**What the exercise asks:**
The complete listing goes into the output exactly, without its pictures.

**Source data:**
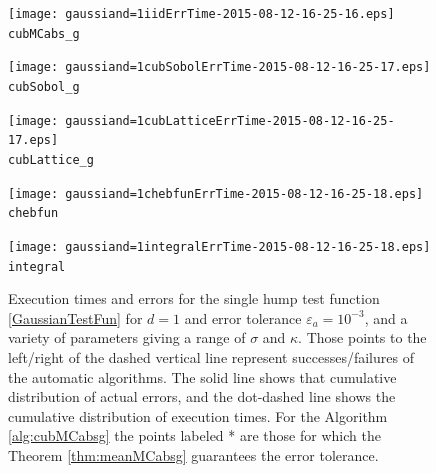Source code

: \documentclass{iitthesis}
\theoremstyle{definition}
\begin{document}
\begin{figure}
\centering
\begin{minipage}{9cm} \centering \texttt{[image: gaussiand=1iidErrTime-2015-08-12-16-25-16.eps]} \\ {\tt cubMCabs\_g}  \end{minipage}
\begin{minipage}{7cm} \centering \texttt{[image: gaussiand=1cubSobolErrTime-2015-08-12-16-25-17.eps]} \\  {\tt cubSobol\_g}\end{minipage}
\begin{minipage}{7cm} \centering \texttt{[image: gaussiand=1cubLatticeErrTime-2015-08-12-16-25-17.eps]} \\ {\tt cubLattice\_g} \end{minipage}
\begin{minipage}{7cm} \centering \texttt{[image: gaussiand=1chebfunErrTime-2015-08-12-16-25-18.eps]} \\ {\tt chebfun} \end{minipage}
\begin{minipage}{7cm} \centering \texttt{[image: gaussiand=1integralErrTime-2015-08-12-16-25-18.eps]} \\ {\tt integral} \end{minipage}
\caption{Execution times and errors for the single hump test function \eqref{GaussianTestFun} for $d=1$ and error tolerance $\varepsilon_a=10^{-3}$, and a variety of parameters giving a range of $\sigma$ and $\kappa$. Those points to the left/right of the dashed vertical line represent successes/failures of the automatic algorithms.  The solid line shows that cumulative distribution of actual errors, and the dot-dashed line shows the cumulative distribution of execution times.  For the Algorithm \ref{alg:cubMCabsg} the points labeled * are those for which the Theorem \ref{thm:meanMCabsg} guarantees the error tolerance.\label{fig:GaussianTestFun} }
\end{figure}
\end{document}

**Result for this task:**
Source code

: \documentclass{iitthesis}
\theoremstyle{definition}
\begin{document}
\begin{figure}
\centering
\begin{minipage}{9cm} \centering \texttt{[image: gaussiand=1iidErrTime-2015-08-12-16-25-16.eps]} \\ {\tt cubMCabs\_g}  \end{minipage}
\begin{minipage}{7cm} \centering \texttt{[image: gaussiand=1cubSobolErrTime-2015-08-12-16-25-17.eps]} \\  {\tt cubSobol\_g}\end{minipage}
\begin{minipage}{7cm} \centering \texttt{[image: gaussiand=1cubLatticeErrTime-2015-08-12-16-25-17.eps]} \\ {\tt cubLattice\_g} \end{minipage}
\begin{minipage}{7cm} \centering \texttt{[image: gaussiand=1chebfunErrTime-2015-08-12-16-25-18.eps]} \\ {\tt chebfun} \end{minipage}
\begin{minipage}{7cm} \centering \texttt{[image: gaussiand=1integralErrTime-2015-08-12-16-25-18.eps]} \\ {\tt integral} \end{minipage}
\caption{Execution times and errors for the single hump test function \eqref{GaussianTestFun} for $d=1$ and error tolerance $\varepsilon_a=10^{-3}$, and a variety of parameters giving a range of $\sigma$ and $\kappa$. Those points to the left/right of the dashed vertical line represent successes/failures of the automatic algorithms.  The solid line shows that cumulative distribution of actual errors, and the dot-dashed line shows the cumulative distribution of execution times.  For the Algorithm \ref{alg:cubMCabsg} the points labeled * are those for which the Theorem \ref{thm:meanMCabsg} guarantees the error tolerance.\label{fig:GaussianTestFun} }
\end{figure}
\end{document}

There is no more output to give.